# Task to carry out
From the data below, return the exact lines starting at the line containing "- Templates are reprocessed" and ending at the line containing "- The formatter uses the updated templates", both included, and nothing else.

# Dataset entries
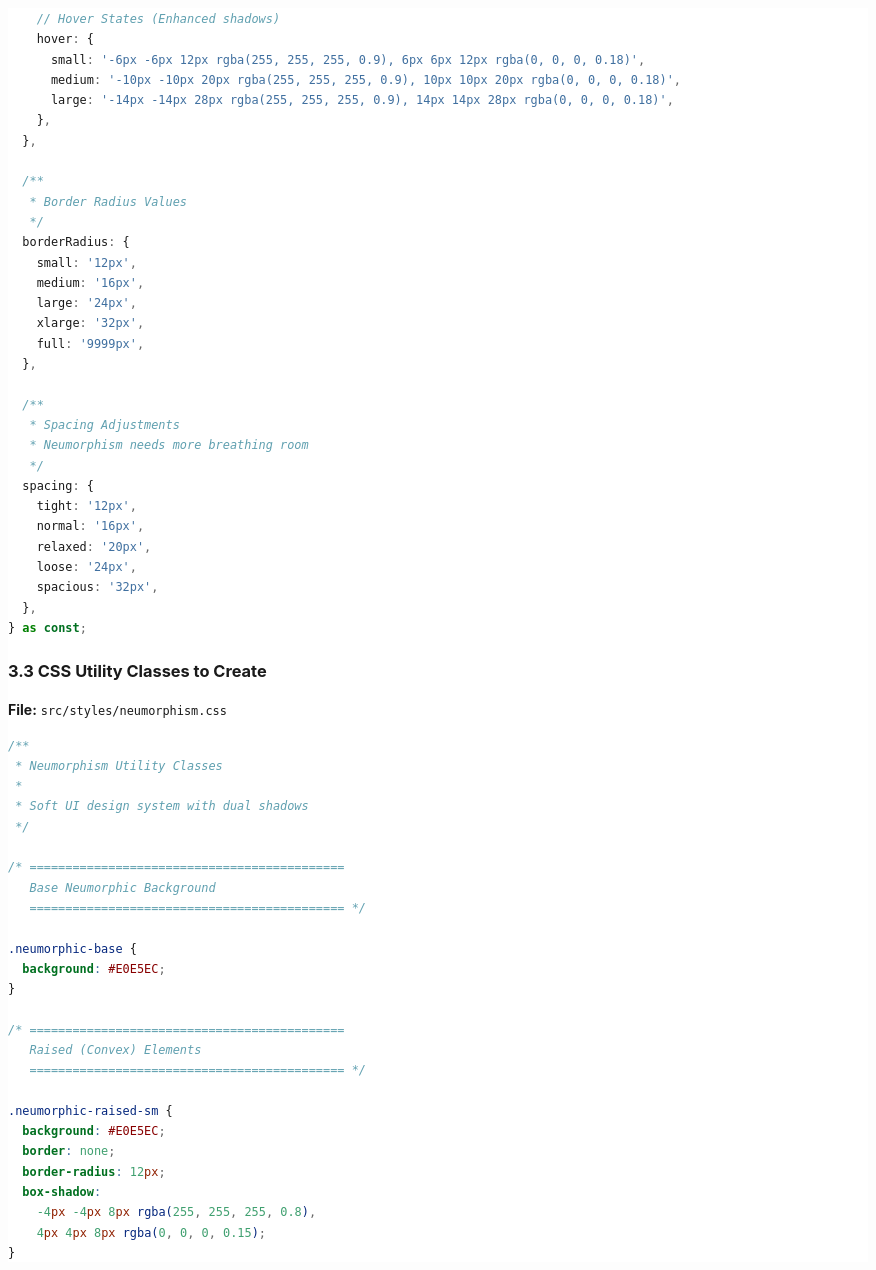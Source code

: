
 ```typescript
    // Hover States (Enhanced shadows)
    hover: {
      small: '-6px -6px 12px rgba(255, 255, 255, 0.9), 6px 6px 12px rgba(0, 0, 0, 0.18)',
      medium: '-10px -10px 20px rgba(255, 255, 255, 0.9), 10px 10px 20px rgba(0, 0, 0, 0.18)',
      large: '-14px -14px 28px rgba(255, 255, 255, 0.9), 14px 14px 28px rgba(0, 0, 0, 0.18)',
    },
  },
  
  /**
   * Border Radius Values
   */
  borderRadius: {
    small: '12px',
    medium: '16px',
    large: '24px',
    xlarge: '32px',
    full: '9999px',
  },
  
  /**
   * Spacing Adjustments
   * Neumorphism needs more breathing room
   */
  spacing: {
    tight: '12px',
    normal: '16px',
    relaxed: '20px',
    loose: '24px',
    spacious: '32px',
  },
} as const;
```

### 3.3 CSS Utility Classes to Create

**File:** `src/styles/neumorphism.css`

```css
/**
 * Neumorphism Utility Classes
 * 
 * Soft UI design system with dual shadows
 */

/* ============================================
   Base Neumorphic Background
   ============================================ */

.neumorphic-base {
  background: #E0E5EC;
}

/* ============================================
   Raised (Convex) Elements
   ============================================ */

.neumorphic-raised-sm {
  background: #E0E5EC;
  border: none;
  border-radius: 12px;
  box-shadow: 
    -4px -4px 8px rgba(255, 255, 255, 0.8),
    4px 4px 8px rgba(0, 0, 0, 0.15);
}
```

...

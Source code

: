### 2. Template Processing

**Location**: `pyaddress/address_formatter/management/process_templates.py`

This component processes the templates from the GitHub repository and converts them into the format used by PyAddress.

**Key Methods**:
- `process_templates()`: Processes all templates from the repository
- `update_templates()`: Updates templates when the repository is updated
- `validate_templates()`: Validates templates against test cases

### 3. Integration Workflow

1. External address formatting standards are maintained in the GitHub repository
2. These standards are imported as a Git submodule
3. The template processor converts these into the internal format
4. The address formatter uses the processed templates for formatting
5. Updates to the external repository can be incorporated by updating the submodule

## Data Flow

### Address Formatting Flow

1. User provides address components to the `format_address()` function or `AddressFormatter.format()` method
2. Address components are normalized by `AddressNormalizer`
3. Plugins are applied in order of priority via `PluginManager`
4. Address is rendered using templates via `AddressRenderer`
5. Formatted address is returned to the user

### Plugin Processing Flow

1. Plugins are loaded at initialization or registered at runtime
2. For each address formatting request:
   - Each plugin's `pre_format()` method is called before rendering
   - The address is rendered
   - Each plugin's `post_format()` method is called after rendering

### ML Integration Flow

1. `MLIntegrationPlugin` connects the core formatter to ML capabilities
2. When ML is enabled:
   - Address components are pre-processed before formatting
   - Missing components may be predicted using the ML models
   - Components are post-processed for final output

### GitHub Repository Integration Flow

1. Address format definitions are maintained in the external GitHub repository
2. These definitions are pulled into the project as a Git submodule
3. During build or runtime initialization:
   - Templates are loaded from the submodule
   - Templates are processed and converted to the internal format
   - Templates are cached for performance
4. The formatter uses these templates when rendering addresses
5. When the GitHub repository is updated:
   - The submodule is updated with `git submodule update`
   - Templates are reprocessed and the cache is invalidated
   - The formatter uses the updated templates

* * *

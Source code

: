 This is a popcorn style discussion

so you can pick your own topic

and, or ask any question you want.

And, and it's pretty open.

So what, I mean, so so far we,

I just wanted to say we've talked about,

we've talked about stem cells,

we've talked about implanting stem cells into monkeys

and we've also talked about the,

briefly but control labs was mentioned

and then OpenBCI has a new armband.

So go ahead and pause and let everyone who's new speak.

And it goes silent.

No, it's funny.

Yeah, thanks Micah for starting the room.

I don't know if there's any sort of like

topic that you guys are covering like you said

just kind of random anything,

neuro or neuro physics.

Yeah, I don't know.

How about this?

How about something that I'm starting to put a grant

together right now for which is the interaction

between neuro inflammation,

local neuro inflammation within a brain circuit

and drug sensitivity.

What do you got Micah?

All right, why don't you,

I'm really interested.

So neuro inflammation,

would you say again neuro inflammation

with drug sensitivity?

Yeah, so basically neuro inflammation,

# Response for this exercise
   - Templates are reprocessed and the cache is invalidated
   - The formatter uses the updated templates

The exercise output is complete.